Module.children() vs Module.modules()

I was trying to remove the last layer (fc) of Resnet18 to create something like this by using the following

pretrained_model = models.resnet18(pretrained=True)
for param in pretrained_model.parameters():
    param.requires_grad = False
my_model = nn.Sequential(*list(pretrained_model.modules())[:-1])
model = MyModel(my_model)

As it turns out this did not work (the layer is still there in the new model). I then found this post and used the below line which works.

my_model = nn.Sequential(*list(pretrained_model.children())[:-1])

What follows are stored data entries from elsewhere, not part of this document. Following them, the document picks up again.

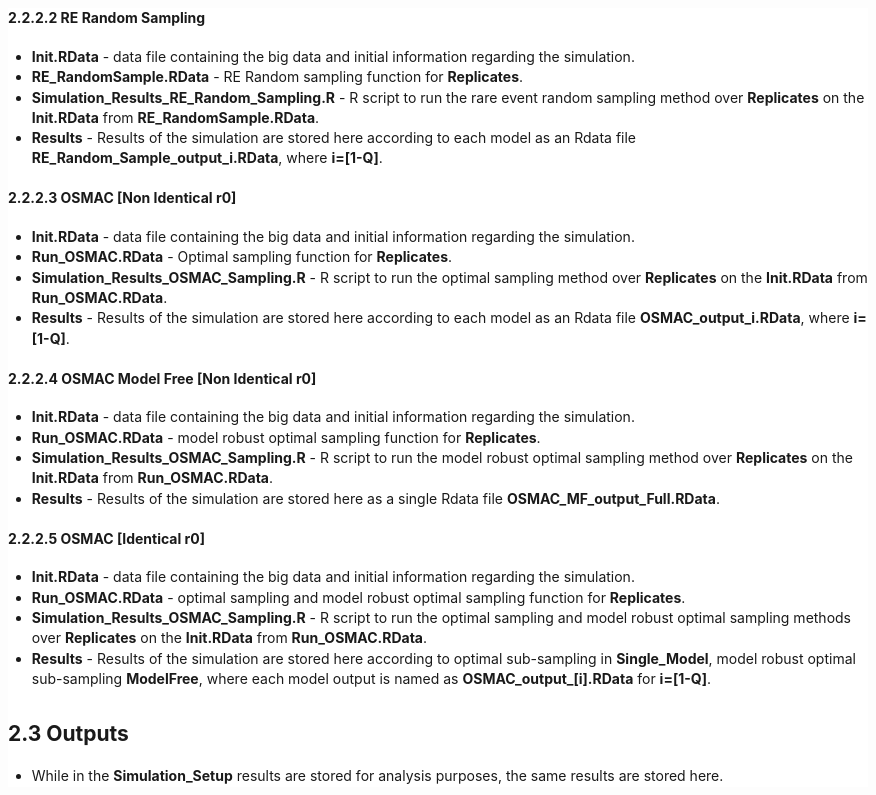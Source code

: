 #### 2.2.2.2 RE Random Sampling

* **Init.RData** - data file containing the big data and initial information regarding the simulation.
* **RE_RandomSample.RData** - RE Random sampling function for **Replicates**.
* **Simulation_Results_RE_Random_Sampling.R** - R script to run the rare event random sampling method over **Replicates** on the **Init.RData** from **RE_RandomSample.RData**.
* **Results** - Results of the simulation are stored here according to each model as an Rdata file **RE_Random_Sample_output_i.RData**, where **i=[1-Q]**.

#### 2.2.2.3 OSMAC [Non Identical r0]

* **Init.RData** - data file containing the big data and initial information regarding the simulation.
* **Run_OSMAC.RData** - Optimal sampling function for **Replicates**.
* **Simulation_Results_OSMAC_Sampling.R** - R script to run the optimal sampling method over **Replicates** on the **Init.RData** from **Run_OSMAC.RData**.
* **Results** - Results of the simulation are stored here according to each model as an Rdata file **OSMAC_output_i.RData**, where **i=[1-Q]**.  

#### 2.2.2.4 OSMAC Model Free [Non Identical r0]

* **Init.RData** - data file containing the big data and initial information regarding the simulation.
* **Run_OSMAC.RData** - model robust optimal sampling function for **Replicates**.
* **Simulation_Results_OSMAC_Sampling.R** - R script to run the model robust optimal sampling method over **Replicates** on the **Init.RData** from **Run_OSMAC.RData**.
* **Results** - Results of the simulation are stored here as a single Rdata file **OSMAC_MF_output_Full.RData**.

#### 2.2.2.5 OSMAC [Identical r0]

* **Init.RData** - data file containing the big data and initial information regarding the simulation.
* **Run_OSMAC.RData** - optimal sampling and model robust optimal sampling function for **Replicates**.
* **Simulation_Results_OSMAC_Sampling.R** - R script to run the optimal sampling and model robust optimal sampling methods over **Replicates** on the **Init.RData** from **Run_OSMAC.RData**.
* **Results** - Results of the simulation are stored here according to optimal sub-sampling in **Single_Model**, model robust optimal sub-sampling **ModelFree**, where each model output is named as **OSMAC_output_[i].RData** for **i=[1-Q]**.

## 2.3 Outputs

* While in the **Simulation_Setup** results are stored for analysis purposes, the same results are stored here. 
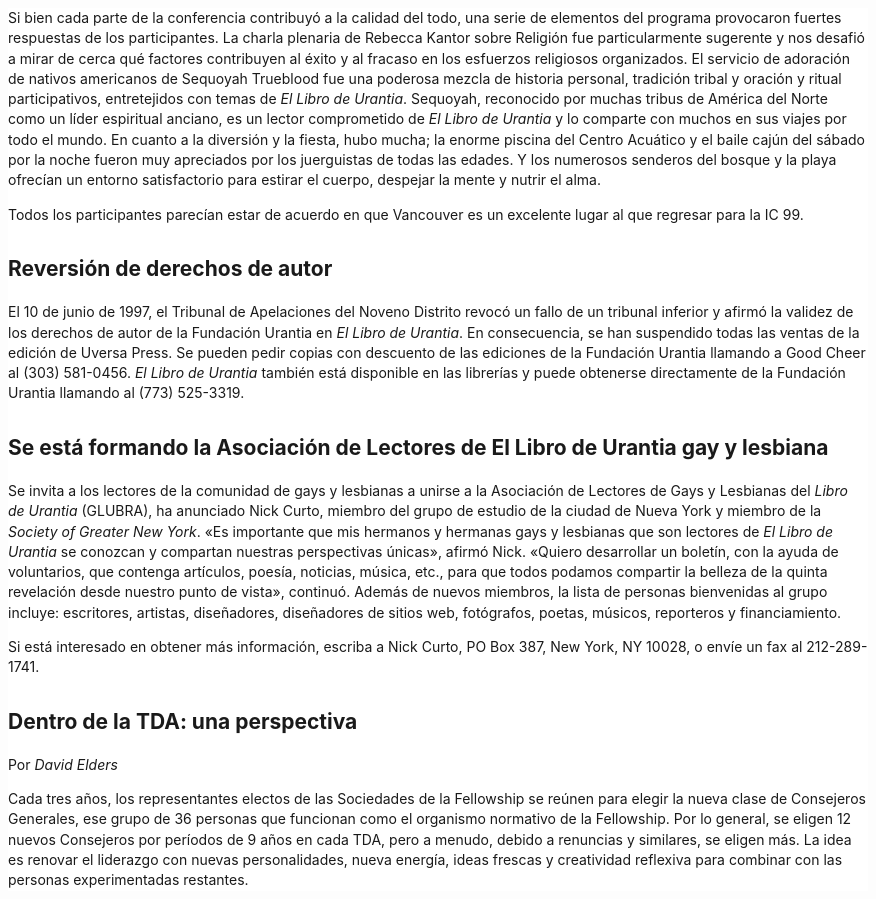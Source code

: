 Si bien cada parte de la conferencia contribuyó a la calidad del todo, una serie de elementos del programa provocaron fuertes respuestas de los participantes. La charla plenaria de Rebecca Kantor sobre Religión fue particularmente sugerente y nos desafió a mirar de cerca qué factores contribuyen al éxito y al fracaso en los esfuerzos religiosos organizados. El servicio de adoración de nativos americanos de Sequoyah Trueblood fue una poderosa mezcla de historia personal, tradición tribal y oración y ritual participativos, entretejidos con temas de _El Libro de Urantia_. Sequoyah, reconocido por muchas tribus de América del Norte como un líder espiritual anciano, es un lector comprometido de _El Libro de Urantia_ y lo comparte con muchos en sus viajes por todo el mundo. En cuanto a la diversión y la fiesta, hubo mucha; la enorme piscina del Centro Acuático y el baile cajún del sábado por la noche fueron muy apreciados por los juerguistas de todas las edades. Y los numerosos senderos del bosque y la playa ofrecían un entorno satisfactorio para estirar el cuerpo, despejar la mente y nutrir el alma.

Todos los participantes parecían estar de acuerdo en que Vancouver es un excelente lugar al que regresar para la IC 99.

## Reversión de derechos de autor

El 10 de junio de 1997, el Tribunal de Apelaciones del Noveno Distrito revocó un fallo de un tribunal inferior y afirmó la validez de los derechos de autor de la Fundación Urantia en _El Libro de Urantia_. En consecuencia, se han suspendido todas las ventas de la edición de Uversa Press. Se pueden pedir copias con descuento de las ediciones de la Fundación Urantia llamando a Good Cheer al (303) 581-0456. _El Libro de Urantia_ también está disponible en las librerías y puede obtenerse directamente de la Fundación Urantia llamando al (773) 525-3319.

## Se está formando la Asociación de Lectores de El Libro de Urantia gay y lesbiana

Se invita a los lectores de la comunidad de gays y lesbianas a unirse a la Asociación de Lectores de Gays y Lesbianas del _Libro de Urantia_ (GLUBRA), ha anunciado Nick Curto, miembro del grupo de estudio de la ciudad de Nueva York y miembro de la _Society of Greater New York_. «Es importante que mis hermanos y hermanas gays y lesbianas que son lectores de _El Libro de Urantia_ se conozcan y compartan nuestras perspectivas únicas», afirmó Nick. «Quiero desarrollar un boletín, con la ayuda de voluntarios, que contenga artículos, poesía, noticias, música, etc., para que todos podamos compartir la belleza de la quinta revelación desde nuestro punto de vista», continuó. Además de nuevos miembros, la lista de personas bienvenidas al grupo incluye: escritores, artistas, diseñadores, diseñadores de sitios web, fotógrafos, poetas, músicos, reporteros y financiamiento.

Si está interesado en obtener más información, escriba a Nick Curto, PO Box 387, New York, NY 10028, o envíe un fax al 212-289-1741.

## Dentro de la TDA: una perspectiva

Por _David Elders_

Cada tres años, los representantes electos de las Sociedades de la Fellowship se reúnen para elegir la nueva clase de Consejeros Generales, ese grupo de 36 personas que funcionan como el organismo normativo de la Fellowship. Por lo general, se eligen 12 nuevos Consejeros por períodos de 9 años en cada TDA, pero a menudo, debido a renuncias y similares, se eligen más. La idea es renovar el liderazgo con nuevas personalidades, nueva energía, ideas frescas y creatividad reflexiva para combinar con las personas experimentadas restantes.
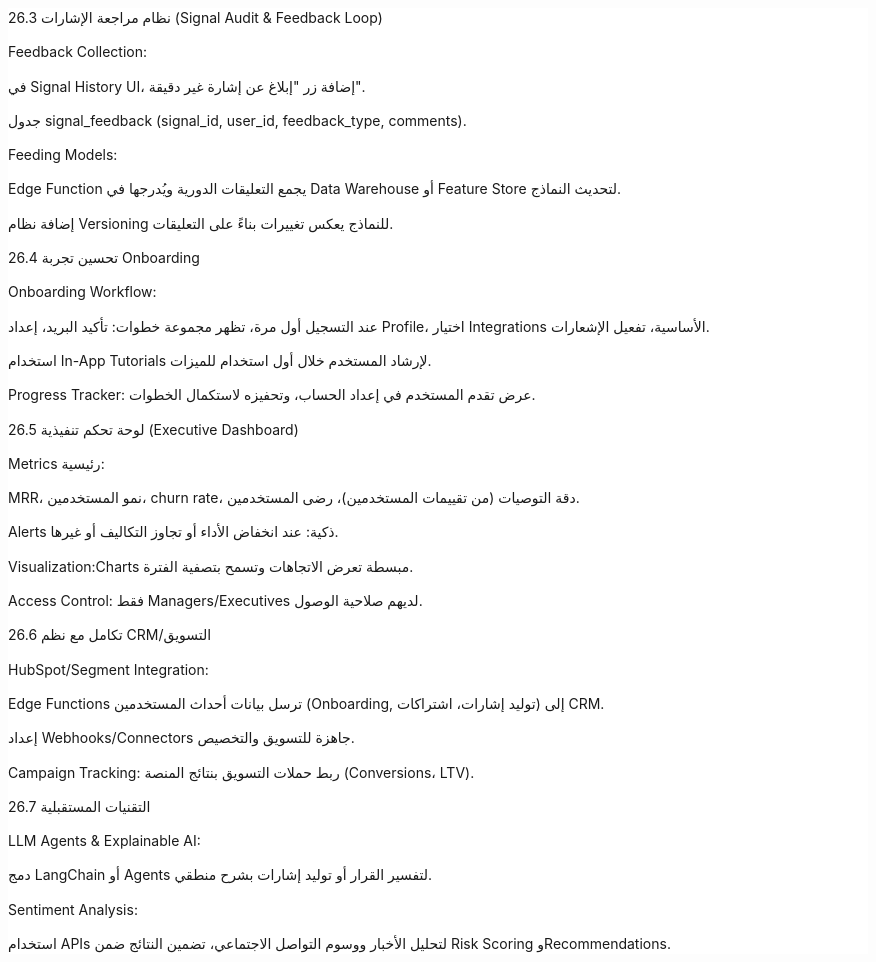 26.3 نظام مراجعة الإشارات (Signal Audit & Feedback Loop)

Feedback Collection:

في Signal History UI، إضافة زر "إبلاغ عن إشارة غير دقيقة".

جدول signal_feedback (signal_id, user_id, feedback_type, comments).


Feeding Models:

Edge Function يجمع التعليقات الدورية ويُدرجها في Data Warehouse أو Feature Store لتحديث النماذج.

إضافة نظام Versioning للنماذج يعكس تغييرات بناءً على التعليقات.



26.4 تحسين تجربة Onboarding

Onboarding Workflow:

عند التسجيل أول مرة، تظهر مجموعة خطوات: تأكيد البريد، إعداد Profile، اختيار Integrations الأساسية، تفعيل الإشعارات.

استخدام In-App Tutorials لإرشاد المستخدم خلال أول استخدام للميزات.


Progress Tracker: عرض تقدم المستخدم في إعداد الحساب، وتحفيزه لاستكمال الخطوات.


26.5 لوحة تحكم تنفيذية (Executive Dashboard)

Metrics رئيسية:

MRR، نمو المستخدمين، churn rate، دقة التوصيات (من تقييمات المستخدمين)، رضى المستخدمين.


Alerts ذكية: عند انخفاض الأداء أو تجاوز التكاليف أو غيرها.

Visualization:Charts مبسطة تعرض الاتجاهات وتسمح بتصفية الفترة.

Access Control: فقط Managers/Executives لديهم صلاحية الوصول.


26.6 تكامل مع نظم CRM/التسويق

HubSpot/Segment Integration:

Edge Functions ترسل بيانات أحداث المستخدمين (Onboarding, توليد إشارات، اشتراكات) إلى CRM.

إعداد Webhooks/Connectors جاهزة للتسويق والتخصيص.


Campaign Tracking: ربط حملات التسويق بنتائج المنصة (Conversions، LTV).


26.7 التقنيات المستقبلية

LLM Agents & Explainable AI:

دمج LangChain أو Agents لتفسير القرار أو توليد إشارات بشرح منطقي.


Sentiment Analysis:

استخدام APIs لتحليل الأخبار ووسوم التواصل الاجتماعي، تضمين النتائج ضمن Risk Scoring وRecommendations.
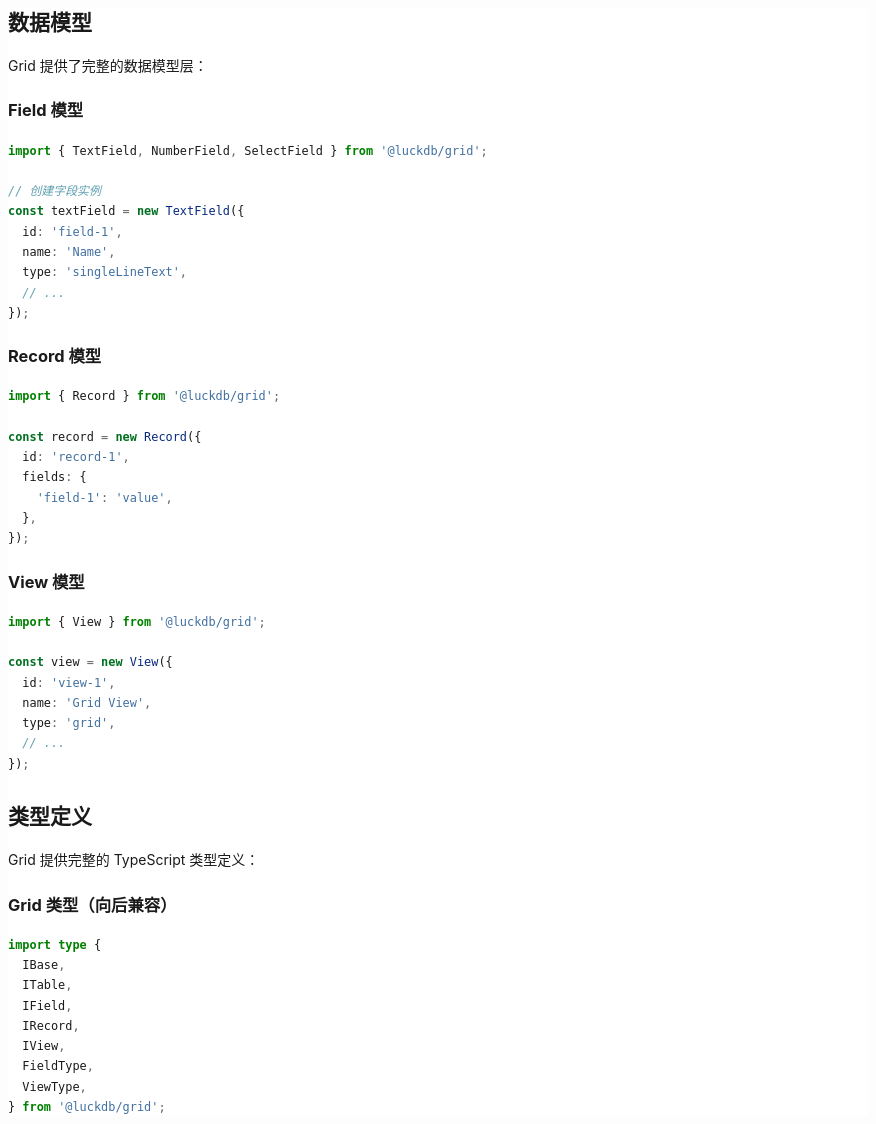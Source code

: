 ## 数据模型

Grid 提供了完整的数据模型层：

### Field 模型

```typescript
import { TextField, NumberField, SelectField } from '@luckdb/grid';

// 创建字段实例
const textField = new TextField({
  id: 'field-1',
  name: 'Name',
  type: 'singleLineText',
  // ...
});
```

### Record 模型

```typescript
import { Record } from '@luckdb/grid';

const record = new Record({
  id: 'record-1',
  fields: {
    'field-1': 'value',
  },
});
```

### View 模型

```typescript
import { View } from '@luckdb/grid';

const view = new View({
  id: 'view-1',
  name: 'Grid View',
  type: 'grid',
  // ...
});
```

## 类型定义

Grid 提供完整的 TypeScript 类型定义：

### Grid 类型（向后兼容）

```typescript
import type {
  IBase,
  ITable,
  IField,
  IRecord,
  IView,
  FieldType,
  ViewType,
} from '@luckdb/grid';
```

What is the difference between the two and why does one work but not the other?

7 Likes

.modules() also returns pretrained_model as one of the elements.

For example see:

list(nn.Sequential(nn.Linear(10, 20), nn.ReLU()).modules())
Out[9]:
[Sequential (
   (0): Linear (10 -> 20)
   (1): ReLU ()
 ), Linear (10 -> 20), ReLU ()]

In [10]: list(nn.Sequential(nn.Linear(10, 20), nn.ReLU()).children())
Out[10]: [Linear (10 -> 20), ReLU ()]
13 Likes

Ah, Makes sense.
Sorry for such a basic question but what is the intended use for .modules()?

1 Like

If you want to recursively iterate over modules, then you want to use .modules()
For example, in the following network

m = nn.Sequential(nn.Linear(2,2), 
                  nn.ReLU(),
                  nn.Sequential(nn.Sigmoid(), nn.ReLU()))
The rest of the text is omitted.